Obadias é o menor livro do Antigo Testamento, com apenas vinte e um versículos reunidos em um único capítulo. Apesar do tamanho reduzido, sua mensagem carrega um peso enorme sobre justiça e soberania de Deus.
Quase nada se sabe sobre o profeta Obadias além do próprio nome, que significa servo do Senhor. Sua visão foi escrita, segundo a tradição, pouco depois da queda de Jerusalém para os babilônios.
O oráculo é dirigido a Edom, o povo descendente de Esaú, irmão gêmeo de Jacó. Por séculos, as duas nações viveram como parentes próximos e, ao mesmo tempo, rivais.
Quando Jerusalém foi invadida, Edom não socorreu o povo de Judá. Pior: alegrou-se com a desgraça do irmão, saqueou seus bens e ainda entregou fugitivos aos inimigos.
Deus vê essa traição e promete derrubar o orgulho de Edom. Por mais seguro que o povo se sentisse escondido nas fendas das rochas, nenhuma fortaleza resiste ao juízo divino.

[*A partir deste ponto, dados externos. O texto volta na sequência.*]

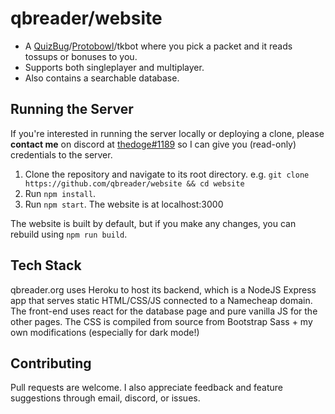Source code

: # qbreader/website

- A [QuizBug](https://quizbug2.karangurazada.com/)/[Protobowl](https://protobowl.com/)/tkbot where you pick a packet and it reads tossups or bonuses to you.
- Supports both singleplayer and multiplayer.
- Also contains a searchable database.

## Running the Server

If you're interested in running the server locally or deploying a clone, please **contact me** on discord at [thedoge#1189](https://discord.com/users/298250592135020545) so I can give you (read-only) credentials to the server.

1. Clone the repository and navigate to its root directory.
   e.g. `git clone https://github.com/qbreader/website && cd website`
2. Run `npm install`.
3. Run `npm start`.
   The website is at localhost:3000

The website is built by default, but if you make any changes, you can rebuild using `npm run build`.

## Tech Stack

qbreader.org uses Heroku to host its backend, which is a NodeJS Express app that serves static HTML/CSS/JS connected to a Namecheap domain.
The front-end uses react for the database page and pure vanilla JS for the other pages.
The CSS is compiled from source from Bootstrap Sass + my own modifications (especially for dark mode!)

## Contributing

Pull requests are welcome.
I also appreciate feedback and feature suggestions through email, discord, or issues.
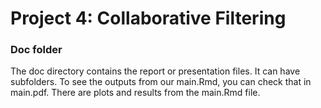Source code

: # Project 4: Collaborative Filtering

### Doc folder

The doc directory contains the report or presentation files. It can have subfolders.
To see the outputs from our main.Rmd, you can check that in main.pdf. There are plots and results from the main.Rmd file.  
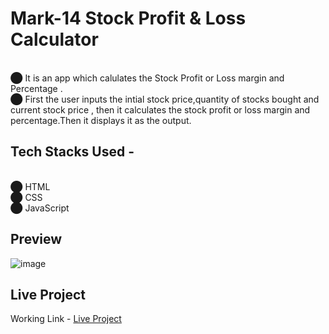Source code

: # Mark-14 Stock Profit & Loss Calculator
<br>⬤ It is an app which calulates the Stock Profit or Loss margin and Percentage .
<br>⬤ First the user inputs the intial stock price,quantity of stocks bought and current stock price , then it calculates the stock profit or loss margin and percentage.Then it displays it as the output.
## Tech Stacks Used -
<br>⬤ HTML<br>
⬤ CSS<br>
⬤ JavaScript<br>
## Preview
![image](https://user-images.githubusercontent.com/94648812/189238870-62f12f62-9cb2-4215-af9b-ee59ac792ee8.png) <br>
## Live Project
Working Link - <a href="https://stocks-profitloss-calculator.netlify.app/" target="_blank">Live Project</a>

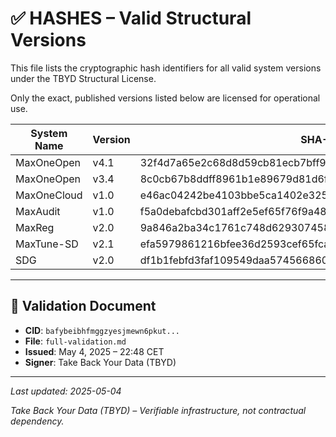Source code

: # ✅ HASHES – Valid Structural Versions

This file lists the cryptographic hash identifiers for all valid system versions under the TBYD Structural License.

Only the exact, published versions listed below are licensed for operational use.

| System Name  | Version | SHA-256 Hash                                                       | IPFS CID (Preview)                   |
|--------------|---------|---------------------------------------------------------------------|--------------------------------------|
| MaxOneOpen   | v4.1    | 32f4d7a65e2c68d8d59cb81ecb7bff99a5e6a46cb9bc15e8589301571dd7c758    | bafybeibhfmggzyesjmewn6pkut...       |
| MaxOneOpen   | v3.4    | 8c0cb67b8ddff8961b1e89679d81d6f3086867d606a23b77c4bf69a3a44c5500    | bafybeigpoj6k7t3rb3ebjqviw...        |
| MaxOneCloud  | v1.0    | e46ac04242be4103bbe5ca1402e325d981c3a2d5ebda0abe3d3fe5eb0b83e258    | bafybeigdofotquku...                 |
| MaxAudit     | v1.0    | f5a0debafcbd301aff2e5ef65f76f9a482697ab8f281b950c0e634fabfed9fac    | bafybeigxavj2rj5iewe2w6ynqu...       |
| MaxReg       | v2.0    | 9a846a2ba34c1761c748d6293074581ef0c1648fb2d3ba17d671c3df75bd996a    | bafybeibstpno5rwrxuor5dsyzw...       |
| MaxTune-SD   | v2.1    | efa5979861216bfee36d2593cef65fca74df09a4a5a25d2cd691831be8c23598    | bafybeihu6mvjhvax6eu24gmfa...        |
| SDG          | v2.0    | df1b1febfd3faf109549daa57456686053fc1812630790a022e10e9b3efee8c9    | bafybeigojbmnon2icahk3qaxmx...       |

---

## 🧾 Validation Document

- **CID**: `bafybeibhfmggzyesjmewn6pkut...`
- **File**: `full-validation.md`
- **Issued**: May 4, 2025 – 22:48 CET
- **Signer**: Take Back Your Data (TBYD)

---

_Last updated: 2025-05-04_

_Take Back Your Data (TBYD) – Verifiable infrastructure, not contractual dependency._

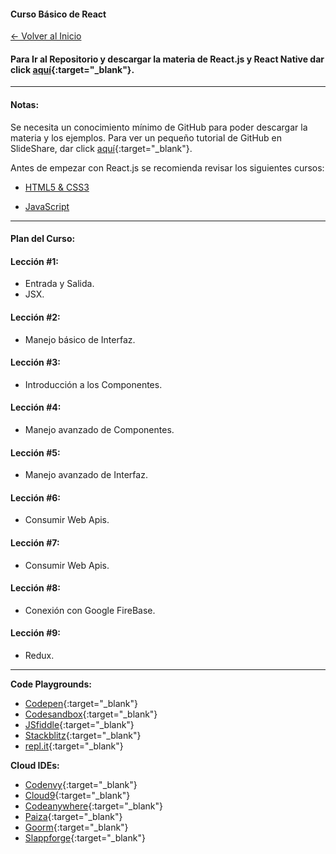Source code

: 
#### Curso Básico de React

[<- Volver al Inicio](https://profesantiago.github.io) 

#### Para Ir al Repositorio y descargar la materia de React.js y React Native dar click [aquí](https://github.com/ProfeSantiago/ReactJS){:target="_blank"}. 

<hr/>

#### Notas:
Se necesita un conocimiento mínimo de GitHub para poder descargar la materia y los ejemplos.
Para ver un pequeño tutorial de GitHub en SlideShare, dar click [aquí](https://www.slideshare.net/santiagorodriguezpaniagua/git-hub-amp-github-desktop-2019){:target="_blank"}. 

Antes de empezar con React.js se recomienda revisar los siguientes cursos:

- [HTML5 & CSS3](https://profesantiago.github.io/HTMLCSS)

- [JavaScript](https://profesantiago.github.io/JavaScript)


<hr/>

#### Plan del Curso:

#### Lección #1:
* Entrada y Salida.
* JSX.

#### Lección #2:
* Manejo básico de Interfaz.

#### Lección #3:
* Introducción a los Componentes.

#### Lección #4:
* Manejo avanzado de Componentes.

#### Lección #5:
* Manejo avanzado de Interfaz.

#### Lección #6:
* Consumir Web Apis.

#### Lección #7:
* Consumir Web Apis.

#### Lección #8:
* Conexión con Google FireBase.

#### Lección #9:
* Redux.

<hr/>

**Code Playgrounds:**
- [Codepen](https://codepen.io/){:target="_blank"}
- [Codesandbox](https://codesandbox.io){:target="_blank"}
- [JSfiddle](https://jsfiddle.net/){:target="_blank"}
- [Stackblitz](https://stackblitz.com/){:target="_blank"}
- [repl.it](https://repl.it/languages){:target="_blank"}

**Cloud IDEs:**
- [Codenvy](https://codenvy.io/){:target="_blank"}
- [Cloud9](https://c9.io){:target="_blank"}
- [Codeanywhere](https://codeanywhere.com/){:target="_blank"}
- [Paiza](https://paiza.io/es){:target="_blank"}
- [Goorm](https://www.goorm.io/){:target="_blank"}
- [Slappforge](https://slappforge.com/){:target="_blank"}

A mensagem de Obadias, porém, vai além de um povo específico. O profeta declara que o Dia do Senhor está próximo para todas as nações, e que cada uma colherá exatamente o que semeou.
Esse princípio de justiça recíproca é um alerta atemporal. Deus vê a indiferença diante do sofrimento alheio e não a ignora, ainda que ela pareça passar despercebida por muito tempo.
No fim, o livro se abre para a esperança. Depois do juízo, virá restauração: um refúgio no monte Sião, a herança devolvida ao povo de Deus e a certeza de que o reino, por fim, pertence ao Senhor.
Obadias convida a examinar o próprio coração diante do sofrimento do próximo e a confiar que a justiça de Deus, ainda que demore, nunca falha.